-- Exercise inputs follows --

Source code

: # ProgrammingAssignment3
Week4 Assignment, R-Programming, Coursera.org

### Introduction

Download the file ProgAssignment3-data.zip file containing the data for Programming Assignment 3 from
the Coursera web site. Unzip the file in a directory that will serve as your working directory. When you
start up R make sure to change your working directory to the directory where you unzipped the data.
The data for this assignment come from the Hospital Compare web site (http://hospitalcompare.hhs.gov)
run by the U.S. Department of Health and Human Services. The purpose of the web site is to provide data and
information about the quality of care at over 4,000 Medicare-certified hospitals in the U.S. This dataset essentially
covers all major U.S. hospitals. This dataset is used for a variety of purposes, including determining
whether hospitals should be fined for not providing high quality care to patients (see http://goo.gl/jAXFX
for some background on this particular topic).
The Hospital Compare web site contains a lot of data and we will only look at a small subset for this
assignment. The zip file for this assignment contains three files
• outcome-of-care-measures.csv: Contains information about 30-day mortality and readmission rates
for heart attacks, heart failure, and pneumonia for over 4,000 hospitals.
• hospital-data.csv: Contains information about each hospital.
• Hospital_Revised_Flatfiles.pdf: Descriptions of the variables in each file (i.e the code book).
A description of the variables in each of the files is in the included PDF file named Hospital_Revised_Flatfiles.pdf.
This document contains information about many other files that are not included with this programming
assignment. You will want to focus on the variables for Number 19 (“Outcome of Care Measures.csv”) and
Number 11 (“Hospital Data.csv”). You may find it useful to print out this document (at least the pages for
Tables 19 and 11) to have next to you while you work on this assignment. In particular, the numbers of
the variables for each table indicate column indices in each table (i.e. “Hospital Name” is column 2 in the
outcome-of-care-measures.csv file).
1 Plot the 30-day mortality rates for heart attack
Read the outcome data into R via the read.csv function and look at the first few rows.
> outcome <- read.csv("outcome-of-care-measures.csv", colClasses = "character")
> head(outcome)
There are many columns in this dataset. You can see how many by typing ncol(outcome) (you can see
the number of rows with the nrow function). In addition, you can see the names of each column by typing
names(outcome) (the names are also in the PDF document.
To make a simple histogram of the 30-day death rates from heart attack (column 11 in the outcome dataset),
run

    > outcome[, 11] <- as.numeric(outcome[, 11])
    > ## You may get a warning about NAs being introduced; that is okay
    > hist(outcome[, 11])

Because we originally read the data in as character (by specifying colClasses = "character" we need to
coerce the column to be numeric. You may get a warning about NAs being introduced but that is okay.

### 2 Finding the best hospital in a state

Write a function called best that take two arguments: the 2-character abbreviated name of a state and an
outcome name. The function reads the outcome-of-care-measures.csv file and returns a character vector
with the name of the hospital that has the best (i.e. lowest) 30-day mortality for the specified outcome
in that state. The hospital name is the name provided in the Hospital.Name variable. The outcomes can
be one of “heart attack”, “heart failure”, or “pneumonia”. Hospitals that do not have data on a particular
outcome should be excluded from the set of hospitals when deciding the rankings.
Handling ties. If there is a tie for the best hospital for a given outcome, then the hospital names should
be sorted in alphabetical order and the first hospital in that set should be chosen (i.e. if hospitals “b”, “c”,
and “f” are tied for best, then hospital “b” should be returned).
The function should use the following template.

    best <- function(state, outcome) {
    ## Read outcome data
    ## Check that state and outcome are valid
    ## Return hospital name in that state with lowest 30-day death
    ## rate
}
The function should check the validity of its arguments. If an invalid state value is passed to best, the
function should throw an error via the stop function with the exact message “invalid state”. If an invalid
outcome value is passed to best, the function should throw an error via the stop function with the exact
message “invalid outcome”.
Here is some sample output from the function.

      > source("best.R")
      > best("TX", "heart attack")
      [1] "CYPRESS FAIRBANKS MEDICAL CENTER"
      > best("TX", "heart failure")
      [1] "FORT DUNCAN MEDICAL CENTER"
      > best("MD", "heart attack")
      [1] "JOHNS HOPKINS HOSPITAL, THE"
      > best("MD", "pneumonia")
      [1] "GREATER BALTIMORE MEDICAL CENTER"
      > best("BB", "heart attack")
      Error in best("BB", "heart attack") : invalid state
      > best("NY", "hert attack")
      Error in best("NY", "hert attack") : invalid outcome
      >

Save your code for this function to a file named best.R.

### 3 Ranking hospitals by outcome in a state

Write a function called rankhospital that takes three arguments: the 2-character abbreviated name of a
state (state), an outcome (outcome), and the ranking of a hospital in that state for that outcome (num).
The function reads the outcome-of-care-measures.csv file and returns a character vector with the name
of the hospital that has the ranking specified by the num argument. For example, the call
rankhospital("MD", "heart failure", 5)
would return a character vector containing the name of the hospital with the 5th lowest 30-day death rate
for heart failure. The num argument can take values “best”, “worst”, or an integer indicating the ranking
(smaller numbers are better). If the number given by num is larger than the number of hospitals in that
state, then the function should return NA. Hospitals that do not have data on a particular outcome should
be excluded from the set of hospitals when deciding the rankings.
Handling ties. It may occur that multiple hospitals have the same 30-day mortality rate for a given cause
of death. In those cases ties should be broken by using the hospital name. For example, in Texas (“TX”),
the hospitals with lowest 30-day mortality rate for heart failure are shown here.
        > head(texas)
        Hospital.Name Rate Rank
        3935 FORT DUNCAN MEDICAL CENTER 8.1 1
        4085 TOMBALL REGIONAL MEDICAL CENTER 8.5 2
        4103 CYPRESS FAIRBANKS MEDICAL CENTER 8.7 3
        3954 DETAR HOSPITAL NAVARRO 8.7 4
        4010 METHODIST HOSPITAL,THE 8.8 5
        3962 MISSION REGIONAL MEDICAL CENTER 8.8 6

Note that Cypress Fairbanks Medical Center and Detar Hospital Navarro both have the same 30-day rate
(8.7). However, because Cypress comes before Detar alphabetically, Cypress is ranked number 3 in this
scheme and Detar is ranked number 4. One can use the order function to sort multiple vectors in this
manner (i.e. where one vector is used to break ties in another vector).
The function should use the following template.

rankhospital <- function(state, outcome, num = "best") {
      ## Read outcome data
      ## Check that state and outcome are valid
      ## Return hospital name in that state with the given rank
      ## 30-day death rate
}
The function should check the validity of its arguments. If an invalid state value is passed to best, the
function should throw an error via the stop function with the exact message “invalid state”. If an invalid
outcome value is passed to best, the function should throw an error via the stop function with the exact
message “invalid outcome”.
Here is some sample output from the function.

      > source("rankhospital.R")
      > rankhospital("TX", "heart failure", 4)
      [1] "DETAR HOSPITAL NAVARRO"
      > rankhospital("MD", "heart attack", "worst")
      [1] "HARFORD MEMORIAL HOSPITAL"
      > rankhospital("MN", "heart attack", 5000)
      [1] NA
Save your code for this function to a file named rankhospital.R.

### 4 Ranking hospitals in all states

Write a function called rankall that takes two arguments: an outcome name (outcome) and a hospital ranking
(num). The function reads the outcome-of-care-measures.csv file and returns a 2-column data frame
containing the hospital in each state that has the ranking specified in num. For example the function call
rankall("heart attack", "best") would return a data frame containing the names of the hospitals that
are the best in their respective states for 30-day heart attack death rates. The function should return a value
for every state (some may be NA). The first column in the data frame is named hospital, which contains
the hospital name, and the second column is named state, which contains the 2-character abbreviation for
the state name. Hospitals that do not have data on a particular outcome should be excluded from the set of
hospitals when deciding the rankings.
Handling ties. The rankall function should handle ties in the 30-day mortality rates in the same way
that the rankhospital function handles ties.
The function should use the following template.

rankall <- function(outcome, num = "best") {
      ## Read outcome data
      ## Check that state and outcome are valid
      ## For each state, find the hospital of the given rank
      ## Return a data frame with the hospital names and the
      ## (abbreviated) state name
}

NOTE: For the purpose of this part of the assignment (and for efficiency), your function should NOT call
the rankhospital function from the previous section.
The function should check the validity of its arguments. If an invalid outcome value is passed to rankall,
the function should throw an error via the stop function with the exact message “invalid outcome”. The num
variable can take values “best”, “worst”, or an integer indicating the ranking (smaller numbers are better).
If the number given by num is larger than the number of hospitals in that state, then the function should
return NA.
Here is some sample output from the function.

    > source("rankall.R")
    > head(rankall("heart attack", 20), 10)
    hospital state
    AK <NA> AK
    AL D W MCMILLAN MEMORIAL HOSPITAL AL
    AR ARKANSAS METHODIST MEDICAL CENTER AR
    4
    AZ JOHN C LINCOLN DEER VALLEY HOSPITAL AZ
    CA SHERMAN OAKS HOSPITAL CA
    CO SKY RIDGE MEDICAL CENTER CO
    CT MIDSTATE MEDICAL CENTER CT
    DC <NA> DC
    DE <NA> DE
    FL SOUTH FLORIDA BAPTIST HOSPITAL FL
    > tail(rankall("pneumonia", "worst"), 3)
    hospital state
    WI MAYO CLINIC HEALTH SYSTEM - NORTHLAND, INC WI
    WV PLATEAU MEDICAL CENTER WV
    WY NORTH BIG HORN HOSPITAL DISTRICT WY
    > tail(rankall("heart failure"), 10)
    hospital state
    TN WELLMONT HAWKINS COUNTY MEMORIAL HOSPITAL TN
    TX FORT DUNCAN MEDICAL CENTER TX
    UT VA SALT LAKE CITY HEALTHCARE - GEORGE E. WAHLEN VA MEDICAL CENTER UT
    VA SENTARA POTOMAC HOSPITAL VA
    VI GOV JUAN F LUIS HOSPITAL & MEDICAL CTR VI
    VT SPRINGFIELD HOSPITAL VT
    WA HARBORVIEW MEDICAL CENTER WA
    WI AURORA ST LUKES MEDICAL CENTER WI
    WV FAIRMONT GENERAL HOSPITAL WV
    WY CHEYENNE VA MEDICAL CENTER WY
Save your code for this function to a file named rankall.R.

-- Exercise inputs concluded --

Return exactly the lines of the data, and only those, from the line with "WY NORTH BIG HORN HOSPITAL DISTRICT WY" through the last line, inclusive.

Your response:
    WY NORTH BIG HORN HOSPITAL DISTRICT WY
    > tail(rankall("heart failure"), 10)
    hospital state
    TN WELLMONT HAWKINS COUNTY MEMORIAL HOSPITAL TN
    TX FORT DUNCAN MEDICAL CENTER TX
    UT VA SALT LAKE CITY HEALTHCARE - GEORGE E. WAHLEN VA MEDICAL CENTER UT
    VA SENTARA POTOMAC HOSPITAL VA
    VI GOV JUAN F LUIS HOSPITAL & MEDICAL CTR VI
    VT SPRINGFIELD HOSPITAL VT
    WA HARBORVIEW MEDICAL CENTER WA
    WI AURORA ST LUKES MEDICAL CENTER WI
    WV FAIRMONT GENERAL HOSPITAL WV
    WY CHEYENNE VA MEDICAL CENTER WY
Save your code for this function to a file named rankall.R.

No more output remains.